# Lab 8: Regular Expressions
In this lab assignment you will be practicing constructing regular expressions. First you will try your hand at some basic regular expressions in order to match words and numbers in a text file. Then you’ll try some more complex regular expressions in "real" situations.

For all of the exercises, you will use only the basic regular expressions (BRE) discussed in class. The only symbols you can use are:

    *     Zero or more
    +     One or more
    ?     Zero or one / Optional
    [X-Y] One character out the range X to Y
    .     Any one character
    |     Or
    ( )   Grouping
    { }   Repetition
    \.    Dot
    \$    Dollar sign
    \     Escape any other special character

Some common regular expression patterns are:

    [0-9]     Any one digit
    [0-9]+    One or more digits
    [a-zA-Z]  Any one letter (upper or lower case)
    [a-z]{3}  Three lower case letters
    -?[0-9]+  A number with an optional negative sign
    .*        Any number of any characters (including no characters at all)
    
## How to Do This Assignment

Before starting, upload the four text files for this assignment:

* contacts.txt
* program.txt
* perl.txt
* weblog.txt

In each problem function you'll see the string TODO. Replace TODO with the regular expression needed to do each problem.

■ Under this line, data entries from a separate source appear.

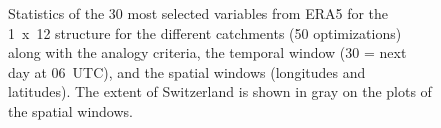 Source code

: \documentclass[draft]{agujournal2019}
\begin{document}
\begin{figure}[H]
	\noindent{}
	\caption{Statistics of the 30 most selected variables from ERA5 for the 1~x~12 structure for the different catchments (50 optimizations) along with the analogy criteria, the temporal window (30 = next day at 06~UTC), and the spatial windows (longitudes and latitudes). The extent of Switzerland is shown in gray on the plots of the spatial windows.}
	\label{fig_stats_params_era5}
\end{figure}

\end{document}
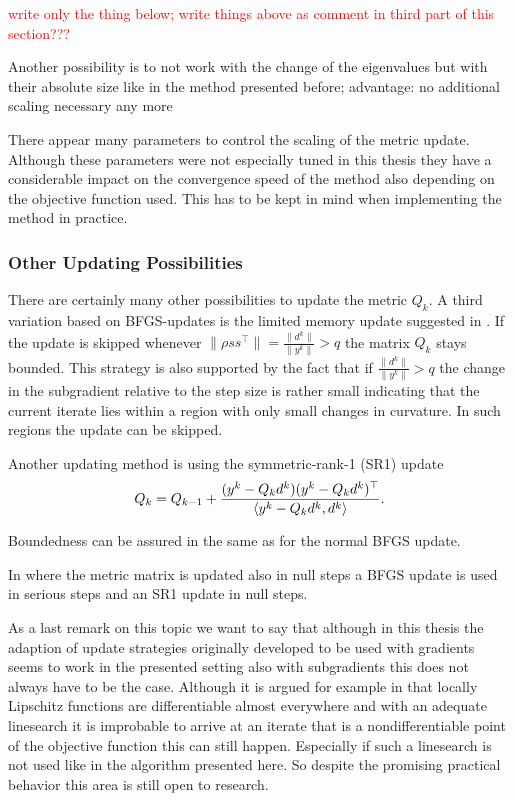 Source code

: \textcolor{red}{write only the thing below; write things above as comment in third part of this section???}

Another possibility is to not work with the change of the eigenvalues but with their absolute size like in the method presented before;  advantage: no additional scaling necessary any more

\begin{remark}
	There appear many parameters to control the scaling of the metric update. Although these parameters were not especially tuned in this thesis they have a considerable impact on the convergence speed of the method also depending on the objective function used. This has to be kept in mind when implementing the method in practice.
\end{remark}

\subsubsection{Other Updating Possibilities}

There are certainly many other possibilities to update the metric \(Q_k\). A third variation based on BFGS-updates is the limited memory update suggested in \cite{Nocedal1980}. If the update is skipped whenever \(\|\rho ss^{\top}\| = \frac{\|d^k\|}{\|y^k\|}> q\) the matrix \(Q_k\) stays bounded. This strategy is also supported by the fact that if \(\frac{\|d^k\|}{\|y^k\|}> q\) the change in the subgradient relative to the step size
is rather small indicating that the current iterate lies within a region with only small changes in curvature. In such regions the update can be skipped.

Another updating method is using the symmetric-rank-1 (SR1) update
\[ Q_k = Q_{k-1}+\frac{(y^k-Q_kd^k)(y^k-Q_kd^k)^{\top}}{\left\langle y^k-Q_kd^k,d^k \right\rangle}. \]

Boundedness can be assured in the same as for the normal BFGS update.

In \cite{Haarala2007} where the metric matrix is updated also in null steps a BFGS update is used in serious steps and an SR1 update in null steps. 

As a last remark on this topic we want to say that although in this thesis the adaption of update strategies originally developed to be used with gradients seems to work in the presented setting also with subgradients this does not always have to be the case.
Although it is argued for example in \cite{Lewis2009} that locally Lipschitz functions are differentiable almost everywhere and with an adequate linesearch it is improbable to arrive at an iterate that is a nondifferentiable point of the objective function this can still happen. Especially if such a linesearch is not used like in the algorithm presented here.
So despite the promising practical behavior this area is still open to research.

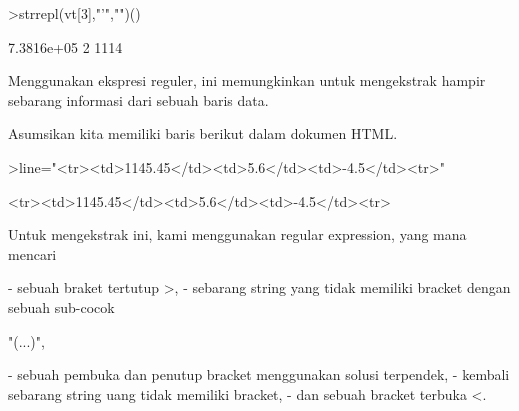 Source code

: \documentclass[a4paper,10pt]{article}
\begin{document}
\begin{eulernotebook}
\begin{eulercomment}
\begin{eulercomment}
\begin{eulercomment}
\begin{eulercomment}
\begin{eulercomment}
\begin{eulercomment}
\begin{eulerprompt}
>strrepl(vt[3],"'","")()
\end{eulerprompt}
\begin{euleroutput}
  7.3816e+05
  2
  1114
\end{euleroutput}
\begin{eulercomment}
Menggunakan ekspresi reguler, ini memungkinkan untuk mengekstrak
hampir sebarang informasi dari sebuah baris data.

Asumsikan kita memiliki baris berikut dalam dokumen HTML.
\end{eulercomment}
\begin{eulerprompt}
>line="<tr><td>1145.45</td><td>5.6</td><td>-4.5</td><tr>"
\end{eulerprompt}
\begin{euleroutput}
  <tr><td>1145.45</td><td>5.6</td><td>-4.5</td><tr>
\end{euleroutput}
\begin{eulercomment}
Untuk mengekstrak ini, kami menggunakan regular expression, yang mana
mencari

\end{eulercomment}
\begin{eulerttcomment}
 - sebuah braket tertutup >,
 - sebarang string yang tidak memiliki bracket dengan sebuah sub-cocok
\end{eulerttcomment}
\begin{eulercomment}
"(...)",\\
\end{eulercomment}
\begin{eulerttcomment}
 - sebuah pembuka dan penutup bracket menggunakan solusi terpendek,
 - kembali sebarang string uang tidak memiliki bracket,
 - dan sebuah bracket terbuka <.
\end{eulerttcomment}
\begin{eulercomment}


\end{eulercomment}
\end{eulercomment}
\end{eulercomment}
\end{eulercomment}
\end{eulercomment}
\end{eulercomment}
\end{eulercomment}
\end{eulernotebook}
\end{document}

There are no automated checks for your solutions; please eyeball them yourself to visually verify the output.

In [None]:
# Run this cell to define the function you'll need for the rest of the assignment.

from re import finditer

# Return an array of strings that match the given
# regular expression
def extract(regexp, fname):
    matches = []
    with open(fname) as f:
        for line in f:
            for match in finditer(regexp, line):
                matches.append(match.group())
    f.close()
    return matches

# Words and Numbers
Take a look at the file named **contacts.txt**. It’s a list of fake names and addresses.

## Problem 1
Extract all numbers in the text. Numbers are simply one or more consecutive digits. It's OK if the numbers that get extracted are in the middle of email addresses.

**Check:** The first few numbers should be **1116, 42, 02919, 401, 783, 9567, 5361, 40108, ...**

In [None]:
extract(r'TODO', "contacts.txt")

## Problem 2
Extract all words in the text. Words are composed of one or more letters (upper and lower case). Words can be parts of email addresses, too.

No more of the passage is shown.